▶ _TASK DETAILS_
Everything in the listing below needs to be returned word for word.

▶ _GIVEN ENTRIES_
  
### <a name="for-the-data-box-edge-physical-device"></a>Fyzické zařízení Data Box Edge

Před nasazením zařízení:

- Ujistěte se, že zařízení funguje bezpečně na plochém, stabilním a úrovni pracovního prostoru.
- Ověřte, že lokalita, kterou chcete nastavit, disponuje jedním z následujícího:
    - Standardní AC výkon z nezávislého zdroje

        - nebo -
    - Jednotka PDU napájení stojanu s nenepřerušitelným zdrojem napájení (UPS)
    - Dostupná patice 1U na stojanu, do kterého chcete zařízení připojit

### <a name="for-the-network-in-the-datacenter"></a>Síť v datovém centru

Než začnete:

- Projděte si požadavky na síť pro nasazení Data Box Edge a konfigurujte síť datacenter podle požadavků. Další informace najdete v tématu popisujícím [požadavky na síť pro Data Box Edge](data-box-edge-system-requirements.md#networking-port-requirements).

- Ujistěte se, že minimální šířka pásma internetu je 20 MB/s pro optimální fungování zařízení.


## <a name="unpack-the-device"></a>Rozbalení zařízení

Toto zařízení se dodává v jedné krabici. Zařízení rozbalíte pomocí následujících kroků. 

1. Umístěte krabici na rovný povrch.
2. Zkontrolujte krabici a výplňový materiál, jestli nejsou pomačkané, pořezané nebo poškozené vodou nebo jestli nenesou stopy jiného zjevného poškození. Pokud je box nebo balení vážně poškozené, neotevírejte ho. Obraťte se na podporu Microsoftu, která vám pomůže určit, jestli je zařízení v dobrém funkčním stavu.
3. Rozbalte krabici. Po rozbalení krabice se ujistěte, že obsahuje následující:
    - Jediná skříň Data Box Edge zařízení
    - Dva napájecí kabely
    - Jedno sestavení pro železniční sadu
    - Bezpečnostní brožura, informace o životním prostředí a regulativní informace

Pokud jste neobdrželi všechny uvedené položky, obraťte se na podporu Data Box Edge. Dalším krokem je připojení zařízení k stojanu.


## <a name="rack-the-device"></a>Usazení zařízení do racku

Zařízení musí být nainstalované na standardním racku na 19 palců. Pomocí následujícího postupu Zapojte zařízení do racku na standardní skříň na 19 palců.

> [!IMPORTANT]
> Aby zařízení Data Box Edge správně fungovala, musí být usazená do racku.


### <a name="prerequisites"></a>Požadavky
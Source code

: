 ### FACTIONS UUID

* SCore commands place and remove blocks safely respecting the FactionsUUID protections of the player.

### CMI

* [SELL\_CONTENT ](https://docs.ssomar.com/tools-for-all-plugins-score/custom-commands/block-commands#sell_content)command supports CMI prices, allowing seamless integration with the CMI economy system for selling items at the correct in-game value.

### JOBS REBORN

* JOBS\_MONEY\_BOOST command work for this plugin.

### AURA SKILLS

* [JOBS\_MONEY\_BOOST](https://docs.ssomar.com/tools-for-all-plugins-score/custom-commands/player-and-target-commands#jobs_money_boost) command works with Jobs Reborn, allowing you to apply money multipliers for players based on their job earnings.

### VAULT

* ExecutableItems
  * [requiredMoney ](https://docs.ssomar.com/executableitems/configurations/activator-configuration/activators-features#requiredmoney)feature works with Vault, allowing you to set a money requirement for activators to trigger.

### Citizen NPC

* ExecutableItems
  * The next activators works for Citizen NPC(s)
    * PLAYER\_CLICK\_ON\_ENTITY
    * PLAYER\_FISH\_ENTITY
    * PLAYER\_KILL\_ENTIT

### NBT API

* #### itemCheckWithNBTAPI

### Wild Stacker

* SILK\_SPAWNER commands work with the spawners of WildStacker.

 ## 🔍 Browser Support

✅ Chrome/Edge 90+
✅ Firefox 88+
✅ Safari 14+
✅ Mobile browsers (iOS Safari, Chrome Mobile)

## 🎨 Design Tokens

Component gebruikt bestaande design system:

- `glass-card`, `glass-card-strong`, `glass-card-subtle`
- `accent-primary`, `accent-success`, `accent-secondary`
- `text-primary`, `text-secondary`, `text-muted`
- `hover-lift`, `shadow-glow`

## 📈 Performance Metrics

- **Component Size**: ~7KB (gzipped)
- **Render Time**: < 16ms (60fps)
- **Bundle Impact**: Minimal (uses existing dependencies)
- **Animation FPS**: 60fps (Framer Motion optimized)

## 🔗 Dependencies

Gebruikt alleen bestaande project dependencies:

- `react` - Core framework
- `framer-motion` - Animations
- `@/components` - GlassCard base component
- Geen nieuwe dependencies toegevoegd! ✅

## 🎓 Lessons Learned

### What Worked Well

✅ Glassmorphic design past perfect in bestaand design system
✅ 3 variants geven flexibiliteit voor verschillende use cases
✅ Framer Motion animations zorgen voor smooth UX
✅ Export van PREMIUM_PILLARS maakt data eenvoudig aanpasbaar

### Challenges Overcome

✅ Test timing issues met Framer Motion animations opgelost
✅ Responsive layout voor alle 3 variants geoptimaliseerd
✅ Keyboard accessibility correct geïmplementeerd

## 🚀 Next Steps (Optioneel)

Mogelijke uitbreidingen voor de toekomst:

▶ _ANSWER_
### <a name="for-the-data-box-edge-physical-device"></a>Fyzické zařízení Data Box Edge

Před nasazením zařízení:

- Ujistěte se, že zařízení funguje bezpečně na plochém, stabilním a úrovni pracovního prostoru.
- Ověřte, že lokalita, kterou chcete nastavit, disponuje jedním z následujícího:
    - Standardní AC výkon z nezávislého zdroje

        - nebo -
    - Jednotka PDU napájení stojanu s nenepřerušitelným zdrojem napájení (UPS)
    - Dostupná patice 1U na stojanu, do kterého chcete zařízení připojit

### <a name="for-the-network-in-the-datacenter"></a>Síť v datovém centru

Než začnete:

- Projděte si požadavky na síť pro nasazení Data Box Edge a konfigurujte síť datacenter podle požadavků. Další informace najdete v tématu popisujícím [požadavky na síť pro Data Box Edge](data-box-edge-system-requirements.md#networking-port-requirements).

- Ujistěte se, že minimální šířka pásma internetu je 20 MB/s pro optimální fungování zařízení.


## <a name="unpack-the-device"></a>Rozbalení zařízení

Toto zařízení se dodává v jedné krabici. Zařízení rozbalíte pomocí následujících kroků. 

1. Umístěte krabici na rovný povrch.
2. Zkontrolujte krabici a výplňový materiál, jestli nejsou pomačkané, pořezané nebo poškozené vodou nebo jestli nenesou stopy jiného zjevného poškození. Pokud je box nebo balení vážně poškozené, neotevírejte ho. Obraťte se na podporu Microsoftu, která vám pomůže určit, jestli je zařízení v dobrém funkčním stavu.
3. Rozbalte krabici. Po rozbalení krabice se ujistěte, že obsahuje následující:
    - Jediná skříň Data Box Edge zařízení
    - Dva napájecí kabely
    - Jedno sestavení pro železniční sadu
    - Bezpečnostní brožura, informace o životním prostředí a regulativní informace

Pokud jste neobdrželi všechny uvedené položky, obraťte se na podporu Data Box Edge. Dalším krokem je připojení zařízení k stojanu.


## <a name="rack-the-device"></a>Usazení zařízení do racku

Zařízení musí být nainstalované na standardním racku na 19 palců. Pomocí následujícího postupu Zapojte zařízení do racku na standardní skříň na 19 palců.

> [!IMPORTANT]
> Aby zařízení Data Box Edge správně fungovala, musí být usazená do racku.


### <a name="prerequisites"></a>Požadavky
Source code

: ### FACTIONS UUID

* SCore commands place and remove blocks safely respecting the FactionsUUID protections of the player.

### CMI

* [SELL\_CONTENT ](https://docs.ssomar.com/tools-for-all-plugins-score/custom-commands/block-commands#sell_content)command supports CMI prices, allowing seamless integration with the CMI economy system for selling items at the correct in-game value.

### JOBS REBORN

* JOBS\_MONEY\_BOOST command work for this plugin.

### AURA SKILLS

* [JOBS\_MONEY\_BOOST](https://docs.ssomar.com/tools-for-all-plugins-score/custom-commands/player-and-target-commands#jobs_money_boost) command works with Jobs Reborn, allowing you to apply money multipliers for players based on their job earnings.

### VAULT

* ExecutableItems
  * [requiredMoney ](https://docs.ssomar.com/executableitems/configurations/activator-configuration/activators-features#requiredmoney)feature works with Vault, allowing you to set a money requirement for activators to trigger.

### Citizen NPC

* ExecutableItems
  * The next activators works for Citizen NPC(s)
    * PLAYER\_CLICK\_ON\_ENTITY
    * PLAYER\_FISH\_ENTITY
    * PLAYER\_KILL\_ENTIT

### NBT API

* #### itemCheckWithNBTAPI

### Wild Stacker

* SILK\_SPAWNER commands work with the spawners of WildStacker.

 ## 🔍 Browser Support

✅ Chrome/Edge 90+
✅ Firefox 88+
✅ Safari 14+
✅ Mobile browsers (iOS Safari, Chrome Mobile)

## 🎨 Design Tokens

Component gebruikt bestaande design system:

- `glass-card`, `glass-card-strong`, `glass-card-subtle`
- `accent-primary`, `accent-success`, `accent-secondary`
- `text-primary`, `text-secondary`, `text-muted`
- `hover-lift`, `shadow-glow`

## 📈 Performance Metrics

- **Component Size**: ~7KB (gzipped)
- **Render Time**: < 16ms (60fps)
- **Bundle Impact**: Minimal (uses existing dependencies)
- **Animation FPS**: 60fps (Framer Motion optimized)

## 🔗 Dependencies

Gebruikt alleen bestaande project dependencies:

- `react` - Core framework
- `framer-motion` - Animations
- `@/components` - GlassCard base component
- Geen nieuwe dependencies toegevoegd! ✅

## 🎓 Lessons Learned

### What Worked Well

✅ Glassmorphic design past perfect in bestaand design system
✅ 3 variants geven flexibiliteit voor verschillende use cases
✅ Framer Motion animations zorgen voor smooth UX
✅ Export van PREMIUM_PILLARS maakt data eenvoudig aanpasbaar

### Challenges Overcome

✅ Test timing issues met Framer Motion animations opgelost
✅ Responsive layout voor alle 3 variants geoptimaliseerd
✅ Keyboard accessibility correct geïmplementeerd

## 🚀 Next Steps (Optioneel)

Mogelijke uitbreidingen voor de toekomst:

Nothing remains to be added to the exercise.